Now Nevins - a marketing and public affairs professional in Hunt Valley - is a member of the University System of Maryland Board of Regents, helping to set policy for current students. He and other student pioneers recall their efforts more than a quarter-century ago to earn spots on the boards that were in charge of the state's public colleges and universities.
For Nevins, the key year was 1975, when he was 20 and president of the student government association at what was then Towson State College. He recalls that the now-defunct State College Board of Trustees - the governing body for Bowie, Coppin, Frostburg, Salisbury and Towson state colleges and the University of Baltimore - wasn't paying attention to student concerns and opinions.
"A couple of us felt it would be a brilliant idea to see if we could get a voting student member on our Board of Trustees," he recalls.
The students initiated a successful lobbying effort, persuading the Maryland General Assembly to do just that. One of the Towson students active in getting a student on the board would become Nevins' successor, Ann Marie Doory, who now represents Baltimore in the state House of Delegates.
Nevins says students found virtually no support for student membership on the board among the leadership in higher education.
"They suggested students didn't have enough experience, had conflicts of interest. That never proved to be true."
Students at the University of Maryland, College Park met similar opposition from the administration when they successfully lobbied the General Assembly in 1974 for two voting student members on the University of Maryland Board of Regents.
David S. Iannucci, now Maryland's secretary of business and economic development, was a senior at the university and one of the leaders of the students' lobbying efforts. He recalls that students were particularly upset by the board's censorship of student publications, its refusal to approve the use of student fees to fund the Gay Student Alliance, and the fact that tuition was being raised with "unnecessary regularity."
Judith Sachwald, now the director of the state's Division of Parole and Probation, was also a student at College Park who lobbied for a student member on the board.
Sachwald became the first female student member on the Board of Regents in 1975. "There was not great communication between campus administrators and students," she recalls. "Students felt they weren't being listened to. A whole bunch of us persuaded the legislature that there ought to be a student on the board."
Iannucci recalls, "It was a time of great polarization between the generations and the Board of Regents and students. We went to the General Assembly because students felt stymied by the Board of Regents. Eighteen-year-olds had recently been given the right to vote, and the legislature took that voting bloc more seriously."
Iannucci says the legislation putting two voting members on the Board of Regents was virtually unprecedented nationally.
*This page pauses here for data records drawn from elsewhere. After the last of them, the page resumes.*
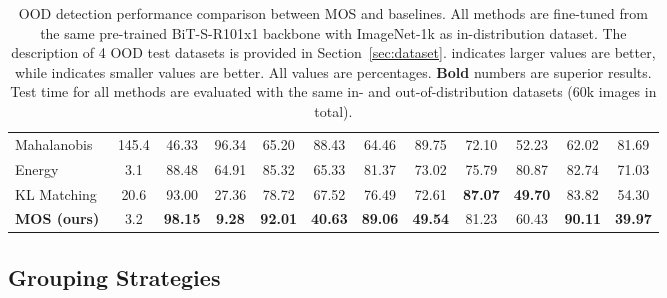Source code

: \documentclass[final]{cvpr}
\begin{document}
\begin{table*}[ht]
{\begin{tabular}{l|c|cc|cc|cc|cc|cc}
Mahalanobis~\cite{lee2018simple}                      & 145.4                                                                                  & 46.33                & 96.34                 & 65.20                & 88.43                 & 64.46                & 89.75                 & 72.10                & 52.23                 & 62.02                & 81.69                \\
Energy~\cite{liu2020energy}                           & 3.1                                                                                    & 88.48                & 64.91                 & 85.32                & 65.33                 & 81.37                & 73.02                 & 75.79                & 80.87                 & 82.74                & 71.03                \\
KL Matching~\cite{hendrycks2019benchmark}                      & 20.6                                                                                   & 93.00                & 27.36                 & 78.72                & 67.52                 & 76.49                & 72.61                 & \textbf{87.07}       & \textbf{49.70}        & 83.82                & 54.30                \\ \midrule
\textbf{MOS (ours)}                       & 3.2                                                                                    & \textbf{98.15}       & \textbf{9.28}         & \textbf{92.01}       & \textbf{40.63}        & \textbf{89.06}       & \textbf{49.54}        & 81.23                & 60.43                 & \textbf{90.11}       & \textbf{39.97}       \\ \bottomrule
\end{tabular}

}
\caption{\small{OOD detection performance comparison between MOS and baselines. All methods are fine-tuned from the same pre-trained BiT-S-R101x1 backbone with ImageNet-1k as in-distribution dataset. The description of 4 OOD test datasets is provided in Section~\ref{sec:dataset}.  indicates larger values are better, while  indicates smaller values are better. All values are percentages. \textbf{Bold} numbers are superior results. Test time for all methods are evaluated with the same in- and out-of-distribution datasets (60k images in total). }} \label{table:main_result}
\vspace{-0.3cm}
\end{table*}



\subsection{Grouping Strategies}
\label{sec:grouping}
\end{document}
Bill Connelly, then a second-year law student at the University of Maryland, Baltimore and now a U.S. magistrate judge for the District of Maryland, was one of the first two student representatives appointed to the Board of Regents. He says that he tried to open the lines of communication between the various campuses in the university system, as well as between the regents and students.
"I thought it was important to explain to students why things were being done, as well as bring the students' views to the board."
Connelly says that he was mindful of being a trailblazer. "If you're the first person to do something, it's important to make sure you're not the last person to do it."
Nevins says he tried to represent student views without alienating the other members of the board.
"There was not the natural respect and regard for student involvement that there is today. ... I guess I did think at times we were viewed as window dressing. `Yeah, OK, you're now on the board, but if there's something important, we'll tell you what to do and how to vote.'"
Nevins says he intended "not to rock the boat." But when his first vote was the only "no" on a plan to reorganize the state college system, board members - who liked to work by consensus - probably felt they had a troublemaker in their midst, he says with a laugh.